* _Instructions to follow_
Hunt through the lines below for the string "hosts" and copy each one that has it.

* _The input_

##############################

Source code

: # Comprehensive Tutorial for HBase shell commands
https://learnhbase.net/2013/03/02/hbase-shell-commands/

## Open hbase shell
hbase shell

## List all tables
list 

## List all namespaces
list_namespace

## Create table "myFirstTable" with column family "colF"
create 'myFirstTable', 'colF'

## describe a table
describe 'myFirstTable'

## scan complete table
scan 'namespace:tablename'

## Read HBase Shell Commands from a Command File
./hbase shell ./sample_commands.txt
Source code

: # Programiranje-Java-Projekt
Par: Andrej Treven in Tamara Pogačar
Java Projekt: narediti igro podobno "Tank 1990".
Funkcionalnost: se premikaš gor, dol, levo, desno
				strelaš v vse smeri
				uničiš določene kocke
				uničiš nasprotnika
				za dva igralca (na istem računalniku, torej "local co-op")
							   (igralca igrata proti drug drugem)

##############################

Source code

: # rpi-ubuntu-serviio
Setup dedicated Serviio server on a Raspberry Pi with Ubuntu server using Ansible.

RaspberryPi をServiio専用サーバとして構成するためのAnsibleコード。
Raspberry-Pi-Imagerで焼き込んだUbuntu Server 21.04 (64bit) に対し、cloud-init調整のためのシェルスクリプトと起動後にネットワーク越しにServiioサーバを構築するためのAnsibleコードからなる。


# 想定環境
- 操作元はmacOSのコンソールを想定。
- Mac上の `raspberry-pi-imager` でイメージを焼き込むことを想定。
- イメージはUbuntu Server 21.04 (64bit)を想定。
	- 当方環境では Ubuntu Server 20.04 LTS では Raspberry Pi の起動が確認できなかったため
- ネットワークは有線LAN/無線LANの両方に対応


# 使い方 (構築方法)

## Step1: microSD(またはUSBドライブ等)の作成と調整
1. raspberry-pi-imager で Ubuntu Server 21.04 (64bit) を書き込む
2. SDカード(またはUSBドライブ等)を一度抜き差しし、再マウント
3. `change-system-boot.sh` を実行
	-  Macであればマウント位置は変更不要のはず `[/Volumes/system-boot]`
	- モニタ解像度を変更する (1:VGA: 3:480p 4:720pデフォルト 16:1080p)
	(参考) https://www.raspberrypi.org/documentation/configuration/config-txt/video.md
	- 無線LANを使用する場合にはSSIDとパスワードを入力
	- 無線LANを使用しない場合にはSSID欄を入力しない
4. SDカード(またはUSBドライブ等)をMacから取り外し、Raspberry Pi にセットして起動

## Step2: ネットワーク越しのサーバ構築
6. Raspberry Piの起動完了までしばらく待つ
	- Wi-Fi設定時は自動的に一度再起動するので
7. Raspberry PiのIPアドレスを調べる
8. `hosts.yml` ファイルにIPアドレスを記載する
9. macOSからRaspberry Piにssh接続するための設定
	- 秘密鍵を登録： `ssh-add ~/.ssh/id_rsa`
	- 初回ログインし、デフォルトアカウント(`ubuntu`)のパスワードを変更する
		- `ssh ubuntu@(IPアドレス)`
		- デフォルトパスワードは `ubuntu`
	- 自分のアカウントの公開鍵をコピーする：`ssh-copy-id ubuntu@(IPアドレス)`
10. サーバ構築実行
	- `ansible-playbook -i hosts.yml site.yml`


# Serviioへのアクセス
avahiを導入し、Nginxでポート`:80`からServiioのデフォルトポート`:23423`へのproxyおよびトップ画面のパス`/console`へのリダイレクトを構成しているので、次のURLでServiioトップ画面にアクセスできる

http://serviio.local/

##############################

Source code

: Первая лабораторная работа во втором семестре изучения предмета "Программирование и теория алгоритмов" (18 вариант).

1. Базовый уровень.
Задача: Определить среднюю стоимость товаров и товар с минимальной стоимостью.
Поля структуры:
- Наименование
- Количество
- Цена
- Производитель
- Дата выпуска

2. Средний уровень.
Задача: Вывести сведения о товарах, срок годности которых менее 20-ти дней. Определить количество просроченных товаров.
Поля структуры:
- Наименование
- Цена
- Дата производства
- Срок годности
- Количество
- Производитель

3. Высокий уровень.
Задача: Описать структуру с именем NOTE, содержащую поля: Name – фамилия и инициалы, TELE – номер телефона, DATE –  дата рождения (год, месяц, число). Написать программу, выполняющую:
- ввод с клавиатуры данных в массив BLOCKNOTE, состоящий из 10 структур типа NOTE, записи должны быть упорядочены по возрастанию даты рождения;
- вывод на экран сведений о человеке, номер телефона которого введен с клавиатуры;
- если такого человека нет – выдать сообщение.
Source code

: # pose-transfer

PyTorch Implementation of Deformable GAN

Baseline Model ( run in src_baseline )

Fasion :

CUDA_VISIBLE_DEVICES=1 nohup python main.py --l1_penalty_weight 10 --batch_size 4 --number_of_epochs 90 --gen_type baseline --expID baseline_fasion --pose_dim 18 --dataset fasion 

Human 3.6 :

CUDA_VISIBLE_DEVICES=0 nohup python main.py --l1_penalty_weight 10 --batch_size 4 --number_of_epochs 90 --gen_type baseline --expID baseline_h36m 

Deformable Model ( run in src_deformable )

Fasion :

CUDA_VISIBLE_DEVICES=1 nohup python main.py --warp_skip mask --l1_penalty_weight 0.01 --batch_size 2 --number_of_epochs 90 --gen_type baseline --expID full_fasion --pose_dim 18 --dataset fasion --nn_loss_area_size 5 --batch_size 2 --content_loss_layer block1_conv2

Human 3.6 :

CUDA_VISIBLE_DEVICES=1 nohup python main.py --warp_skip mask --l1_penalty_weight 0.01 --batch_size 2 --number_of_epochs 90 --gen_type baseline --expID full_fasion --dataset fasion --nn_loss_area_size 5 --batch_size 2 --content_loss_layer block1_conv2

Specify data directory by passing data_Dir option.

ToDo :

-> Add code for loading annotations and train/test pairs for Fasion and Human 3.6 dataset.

##############################

* _Exercise solution_
8. `hosts.yml` ファイルにIPアドレスを記載する
	- `ansible-playbook -i hosts.yml site.yml`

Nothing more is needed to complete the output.